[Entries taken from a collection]
##############################
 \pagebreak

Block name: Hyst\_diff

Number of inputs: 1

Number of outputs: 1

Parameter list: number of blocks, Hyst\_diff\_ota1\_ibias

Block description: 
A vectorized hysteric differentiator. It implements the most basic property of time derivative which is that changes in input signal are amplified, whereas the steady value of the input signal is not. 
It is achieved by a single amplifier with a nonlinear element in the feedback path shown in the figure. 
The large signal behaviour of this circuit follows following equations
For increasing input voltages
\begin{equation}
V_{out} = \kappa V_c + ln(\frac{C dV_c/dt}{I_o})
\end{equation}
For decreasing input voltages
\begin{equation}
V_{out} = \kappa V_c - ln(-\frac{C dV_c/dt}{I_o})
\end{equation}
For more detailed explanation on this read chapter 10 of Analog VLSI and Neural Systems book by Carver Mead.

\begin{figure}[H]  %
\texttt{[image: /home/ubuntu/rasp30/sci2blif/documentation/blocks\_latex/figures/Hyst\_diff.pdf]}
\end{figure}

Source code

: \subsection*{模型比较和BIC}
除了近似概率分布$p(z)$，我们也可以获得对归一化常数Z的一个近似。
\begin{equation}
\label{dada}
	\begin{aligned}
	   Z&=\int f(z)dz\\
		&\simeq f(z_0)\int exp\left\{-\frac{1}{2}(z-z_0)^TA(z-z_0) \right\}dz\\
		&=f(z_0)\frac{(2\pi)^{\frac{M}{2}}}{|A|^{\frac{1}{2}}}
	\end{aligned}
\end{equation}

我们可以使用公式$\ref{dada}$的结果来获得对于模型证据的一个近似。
##############################
What the task requires -
The entries need to be set down again in full, with no word changed.

Output for this exercise -
 \pagebreak

Block name: Hyst\_diff

Number of inputs: 1

Number of outputs: 1

Parameter list: number of blocks, Hyst\_diff\_ota1\_ibias

Block description: 
A vectorized hysteric differentiator. It implements the most basic property of time derivative which is that changes in input signal are amplified, whereas the steady value of the input signal is not. 
It is achieved by a single amplifier with a nonlinear element in the feedback path shown in the figure. 
The large signal behaviour of this circuit follows following equations
For increasing input voltages
\begin{equation}
V_{out} = \kappa V_c + ln(\frac{C dV_c/dt}{I_o})
\end{equation}
For decreasing input voltages
\begin{equation}
V_{out} = \kappa V_c - ln(-\frac{C dV_c/dt}{I_o})
\end{equation}
For more detailed explanation on this read chapter 10 of Analog VLSI and Neural Systems book by Carver Mead.

\begin{figure}[H]  %
\texttt{[image: /home/ubuntu/rasp30/sci2blif/documentation/blocks\_latex/figures/Hyst\_diff.pdf]}
\end{figure}

Source code

: \subsection*{模型比较和BIC}
除了近似概率分布$p(z)$，我们也可以获得对归一化常数Z的一个近似。
\begin{equation}
\label{dada}
	\begin{aligned}
	   Z&=\int f(z)dz\\
		&\simeq f(z_0)\int exp\left\{-\frac{1}{2}(z-z_0)^TA(z-z_0) \right\}dz\\
		&=f(z_0)\frac{(2\pi)^{\frac{M}{2}}}{|A|^{\frac{1}{2}}}
	\end{aligned}
\end{equation}

我们可以使用公式$\ref{dada}$的结果来获得对于模型证据的一个近似。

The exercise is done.